→ **PROBLEM STATEMENT**
Copy, from the material below, every line in which the word "your" can be found.

→ **EXTRACTED MATERIAL**
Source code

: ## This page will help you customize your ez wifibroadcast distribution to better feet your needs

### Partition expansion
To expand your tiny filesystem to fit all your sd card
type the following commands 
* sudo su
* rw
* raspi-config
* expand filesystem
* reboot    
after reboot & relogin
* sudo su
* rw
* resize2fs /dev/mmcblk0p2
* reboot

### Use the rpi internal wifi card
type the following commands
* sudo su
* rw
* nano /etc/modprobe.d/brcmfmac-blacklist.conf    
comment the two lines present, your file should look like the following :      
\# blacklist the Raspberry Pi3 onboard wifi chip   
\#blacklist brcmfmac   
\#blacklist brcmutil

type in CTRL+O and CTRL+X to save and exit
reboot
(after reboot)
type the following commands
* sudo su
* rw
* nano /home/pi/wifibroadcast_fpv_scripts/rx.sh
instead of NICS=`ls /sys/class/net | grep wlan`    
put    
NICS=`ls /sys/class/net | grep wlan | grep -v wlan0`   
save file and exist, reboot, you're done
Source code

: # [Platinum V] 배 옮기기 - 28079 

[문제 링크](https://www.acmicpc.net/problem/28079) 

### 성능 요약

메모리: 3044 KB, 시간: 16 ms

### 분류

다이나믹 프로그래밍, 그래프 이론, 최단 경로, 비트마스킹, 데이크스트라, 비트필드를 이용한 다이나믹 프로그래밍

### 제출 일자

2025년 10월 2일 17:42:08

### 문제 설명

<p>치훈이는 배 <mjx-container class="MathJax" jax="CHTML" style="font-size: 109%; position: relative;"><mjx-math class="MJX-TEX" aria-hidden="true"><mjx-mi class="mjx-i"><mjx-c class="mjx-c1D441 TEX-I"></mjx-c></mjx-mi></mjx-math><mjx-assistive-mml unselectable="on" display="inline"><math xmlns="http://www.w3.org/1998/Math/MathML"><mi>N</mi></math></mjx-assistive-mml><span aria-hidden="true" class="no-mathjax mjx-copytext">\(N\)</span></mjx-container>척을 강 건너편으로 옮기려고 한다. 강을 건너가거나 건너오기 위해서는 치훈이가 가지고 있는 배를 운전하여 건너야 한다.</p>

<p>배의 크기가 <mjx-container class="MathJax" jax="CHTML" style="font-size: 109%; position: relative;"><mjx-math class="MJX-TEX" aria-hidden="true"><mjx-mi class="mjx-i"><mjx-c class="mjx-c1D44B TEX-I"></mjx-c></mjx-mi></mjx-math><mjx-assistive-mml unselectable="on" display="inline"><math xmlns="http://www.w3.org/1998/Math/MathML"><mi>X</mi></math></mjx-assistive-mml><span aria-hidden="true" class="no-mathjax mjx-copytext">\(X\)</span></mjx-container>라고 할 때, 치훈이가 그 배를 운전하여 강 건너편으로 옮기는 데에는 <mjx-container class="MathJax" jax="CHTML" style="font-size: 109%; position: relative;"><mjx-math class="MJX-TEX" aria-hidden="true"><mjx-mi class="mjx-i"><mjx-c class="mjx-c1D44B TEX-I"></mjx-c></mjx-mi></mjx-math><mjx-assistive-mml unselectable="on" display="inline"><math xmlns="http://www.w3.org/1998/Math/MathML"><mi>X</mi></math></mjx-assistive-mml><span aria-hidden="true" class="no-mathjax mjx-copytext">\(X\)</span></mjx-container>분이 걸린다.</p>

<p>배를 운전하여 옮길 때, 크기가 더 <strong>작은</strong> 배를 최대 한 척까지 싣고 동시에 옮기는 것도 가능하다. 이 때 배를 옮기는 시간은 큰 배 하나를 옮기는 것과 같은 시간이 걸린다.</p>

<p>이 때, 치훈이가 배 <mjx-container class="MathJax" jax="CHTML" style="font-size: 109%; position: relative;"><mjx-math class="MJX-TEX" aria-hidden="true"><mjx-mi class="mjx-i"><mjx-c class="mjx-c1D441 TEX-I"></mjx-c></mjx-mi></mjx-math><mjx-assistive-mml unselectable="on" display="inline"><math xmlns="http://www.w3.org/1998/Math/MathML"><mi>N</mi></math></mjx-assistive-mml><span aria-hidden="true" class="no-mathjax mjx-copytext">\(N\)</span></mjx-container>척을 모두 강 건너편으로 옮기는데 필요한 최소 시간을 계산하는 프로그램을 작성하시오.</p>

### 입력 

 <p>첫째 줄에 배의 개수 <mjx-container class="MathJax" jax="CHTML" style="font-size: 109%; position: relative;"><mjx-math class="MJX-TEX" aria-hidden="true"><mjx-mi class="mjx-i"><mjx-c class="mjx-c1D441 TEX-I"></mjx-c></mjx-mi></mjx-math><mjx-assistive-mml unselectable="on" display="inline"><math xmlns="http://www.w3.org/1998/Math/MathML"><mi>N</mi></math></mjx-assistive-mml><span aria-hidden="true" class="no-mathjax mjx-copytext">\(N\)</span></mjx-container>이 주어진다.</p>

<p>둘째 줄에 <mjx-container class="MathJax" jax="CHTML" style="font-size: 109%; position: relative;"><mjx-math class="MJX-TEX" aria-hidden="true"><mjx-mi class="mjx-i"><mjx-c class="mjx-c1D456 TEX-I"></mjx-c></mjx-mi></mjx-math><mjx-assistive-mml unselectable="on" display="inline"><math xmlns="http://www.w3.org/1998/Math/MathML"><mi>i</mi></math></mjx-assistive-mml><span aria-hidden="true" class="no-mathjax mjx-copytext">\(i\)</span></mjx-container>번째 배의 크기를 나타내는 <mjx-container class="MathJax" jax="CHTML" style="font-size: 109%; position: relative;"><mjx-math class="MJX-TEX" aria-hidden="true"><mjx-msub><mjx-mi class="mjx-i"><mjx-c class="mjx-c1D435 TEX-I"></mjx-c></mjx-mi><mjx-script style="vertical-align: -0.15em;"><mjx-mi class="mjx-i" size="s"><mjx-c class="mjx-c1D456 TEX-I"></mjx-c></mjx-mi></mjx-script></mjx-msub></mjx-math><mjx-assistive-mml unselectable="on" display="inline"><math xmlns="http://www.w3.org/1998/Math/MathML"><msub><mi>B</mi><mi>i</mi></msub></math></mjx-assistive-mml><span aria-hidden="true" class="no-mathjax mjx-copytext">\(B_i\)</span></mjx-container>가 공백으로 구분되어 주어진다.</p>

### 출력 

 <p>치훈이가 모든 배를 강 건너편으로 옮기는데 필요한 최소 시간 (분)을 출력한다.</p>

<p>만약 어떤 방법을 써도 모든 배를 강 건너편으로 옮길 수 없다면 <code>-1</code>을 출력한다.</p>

→ **EXPECTED ANSWER**
: ## This page will help you customize your ez wifibroadcast distribution to better feet your needs
To expand your tiny filesystem to fit all your sd card
comment the two lines present, your file should look like the following :      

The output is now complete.